● Goal of the exercise: Copy each line in the data below that contains the word "skříňkou".

—————

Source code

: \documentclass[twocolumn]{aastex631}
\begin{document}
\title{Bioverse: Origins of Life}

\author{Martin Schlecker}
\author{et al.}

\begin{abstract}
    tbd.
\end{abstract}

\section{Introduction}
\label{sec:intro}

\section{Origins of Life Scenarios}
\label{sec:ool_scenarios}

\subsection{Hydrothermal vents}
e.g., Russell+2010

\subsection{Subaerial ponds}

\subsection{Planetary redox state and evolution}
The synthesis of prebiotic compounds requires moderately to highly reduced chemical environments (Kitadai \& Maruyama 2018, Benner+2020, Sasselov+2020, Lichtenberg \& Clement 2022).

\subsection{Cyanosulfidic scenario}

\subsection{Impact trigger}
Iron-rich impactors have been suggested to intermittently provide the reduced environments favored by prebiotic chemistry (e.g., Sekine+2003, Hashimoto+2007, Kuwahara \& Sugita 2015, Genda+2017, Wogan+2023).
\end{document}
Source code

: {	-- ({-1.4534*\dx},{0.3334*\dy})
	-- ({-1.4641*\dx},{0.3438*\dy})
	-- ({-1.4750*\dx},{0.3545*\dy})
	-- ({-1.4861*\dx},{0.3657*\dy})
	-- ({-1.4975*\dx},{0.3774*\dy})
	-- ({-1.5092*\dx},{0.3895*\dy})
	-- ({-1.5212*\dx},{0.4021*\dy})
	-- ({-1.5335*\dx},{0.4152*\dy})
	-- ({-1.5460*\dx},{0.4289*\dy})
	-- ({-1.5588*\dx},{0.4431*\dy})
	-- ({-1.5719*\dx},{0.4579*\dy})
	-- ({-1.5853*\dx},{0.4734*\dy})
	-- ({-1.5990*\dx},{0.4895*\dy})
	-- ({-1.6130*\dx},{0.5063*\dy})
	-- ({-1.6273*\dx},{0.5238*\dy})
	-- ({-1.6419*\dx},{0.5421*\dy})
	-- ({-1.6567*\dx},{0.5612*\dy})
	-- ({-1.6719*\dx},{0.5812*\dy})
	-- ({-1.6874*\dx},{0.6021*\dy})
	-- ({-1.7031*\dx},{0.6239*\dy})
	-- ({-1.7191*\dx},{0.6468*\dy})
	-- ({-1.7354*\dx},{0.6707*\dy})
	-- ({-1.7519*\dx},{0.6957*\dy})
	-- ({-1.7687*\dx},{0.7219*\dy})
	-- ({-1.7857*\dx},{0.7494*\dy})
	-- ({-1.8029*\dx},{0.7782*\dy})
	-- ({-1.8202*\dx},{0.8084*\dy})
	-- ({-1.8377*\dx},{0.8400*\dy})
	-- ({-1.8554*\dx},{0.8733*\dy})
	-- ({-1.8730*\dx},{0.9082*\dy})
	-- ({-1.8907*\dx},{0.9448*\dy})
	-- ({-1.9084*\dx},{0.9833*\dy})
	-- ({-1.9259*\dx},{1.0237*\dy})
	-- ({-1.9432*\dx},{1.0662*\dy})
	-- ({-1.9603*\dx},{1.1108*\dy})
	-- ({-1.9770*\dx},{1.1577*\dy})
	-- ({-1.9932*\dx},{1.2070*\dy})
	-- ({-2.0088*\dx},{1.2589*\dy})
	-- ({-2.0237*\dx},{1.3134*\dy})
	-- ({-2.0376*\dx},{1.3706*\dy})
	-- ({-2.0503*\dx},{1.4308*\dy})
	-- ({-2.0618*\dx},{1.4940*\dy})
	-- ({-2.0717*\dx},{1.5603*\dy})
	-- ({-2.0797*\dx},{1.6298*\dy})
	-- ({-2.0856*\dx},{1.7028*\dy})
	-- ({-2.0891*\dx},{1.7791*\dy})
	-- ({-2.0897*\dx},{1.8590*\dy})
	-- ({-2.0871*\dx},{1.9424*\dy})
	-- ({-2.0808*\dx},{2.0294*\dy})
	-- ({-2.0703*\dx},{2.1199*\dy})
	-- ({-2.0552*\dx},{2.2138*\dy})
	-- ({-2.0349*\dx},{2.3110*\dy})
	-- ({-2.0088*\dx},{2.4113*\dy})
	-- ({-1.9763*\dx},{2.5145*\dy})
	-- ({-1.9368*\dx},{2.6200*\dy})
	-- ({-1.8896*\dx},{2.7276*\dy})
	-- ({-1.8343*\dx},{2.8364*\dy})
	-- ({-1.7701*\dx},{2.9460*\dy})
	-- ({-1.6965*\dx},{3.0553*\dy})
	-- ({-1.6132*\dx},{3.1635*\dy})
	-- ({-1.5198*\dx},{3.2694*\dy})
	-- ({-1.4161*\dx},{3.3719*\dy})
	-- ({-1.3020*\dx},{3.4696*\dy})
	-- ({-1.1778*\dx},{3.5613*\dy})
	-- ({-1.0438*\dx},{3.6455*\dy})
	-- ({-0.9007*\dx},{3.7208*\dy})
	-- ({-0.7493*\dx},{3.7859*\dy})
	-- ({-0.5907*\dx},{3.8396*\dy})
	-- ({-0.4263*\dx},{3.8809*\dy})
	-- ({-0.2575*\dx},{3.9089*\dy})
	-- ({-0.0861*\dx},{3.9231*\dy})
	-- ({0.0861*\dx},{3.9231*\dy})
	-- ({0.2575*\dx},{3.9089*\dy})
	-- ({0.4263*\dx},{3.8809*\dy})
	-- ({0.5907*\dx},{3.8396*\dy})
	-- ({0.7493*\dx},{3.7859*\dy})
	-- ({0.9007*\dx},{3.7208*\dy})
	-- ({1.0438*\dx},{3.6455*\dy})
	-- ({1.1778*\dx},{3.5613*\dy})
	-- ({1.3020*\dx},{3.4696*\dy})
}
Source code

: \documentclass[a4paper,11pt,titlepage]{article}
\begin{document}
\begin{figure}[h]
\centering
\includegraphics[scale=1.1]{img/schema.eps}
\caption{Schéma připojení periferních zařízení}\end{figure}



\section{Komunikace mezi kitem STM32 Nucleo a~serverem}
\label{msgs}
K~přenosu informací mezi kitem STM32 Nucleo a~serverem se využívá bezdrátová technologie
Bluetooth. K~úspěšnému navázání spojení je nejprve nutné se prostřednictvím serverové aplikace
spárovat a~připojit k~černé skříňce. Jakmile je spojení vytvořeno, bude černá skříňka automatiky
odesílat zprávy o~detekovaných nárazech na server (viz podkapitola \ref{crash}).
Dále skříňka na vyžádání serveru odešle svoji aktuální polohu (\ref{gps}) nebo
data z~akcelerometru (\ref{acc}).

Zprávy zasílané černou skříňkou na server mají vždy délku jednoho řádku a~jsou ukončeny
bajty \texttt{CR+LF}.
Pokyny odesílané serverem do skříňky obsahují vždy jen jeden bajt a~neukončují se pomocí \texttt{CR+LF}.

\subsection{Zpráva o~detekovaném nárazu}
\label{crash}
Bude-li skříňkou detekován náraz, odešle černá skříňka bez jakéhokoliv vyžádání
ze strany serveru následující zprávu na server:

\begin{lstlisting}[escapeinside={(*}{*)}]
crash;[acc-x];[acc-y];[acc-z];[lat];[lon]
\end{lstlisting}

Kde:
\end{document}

—————

● Answer to the problem:
Zprávy zasílané černou skříňkou na server mají vždy délku jednoho řádku a~jsou ukončeny
Bude-li skříňkou detekován náraz, odešle černá skříňka bez jakéhokoliv vyžádání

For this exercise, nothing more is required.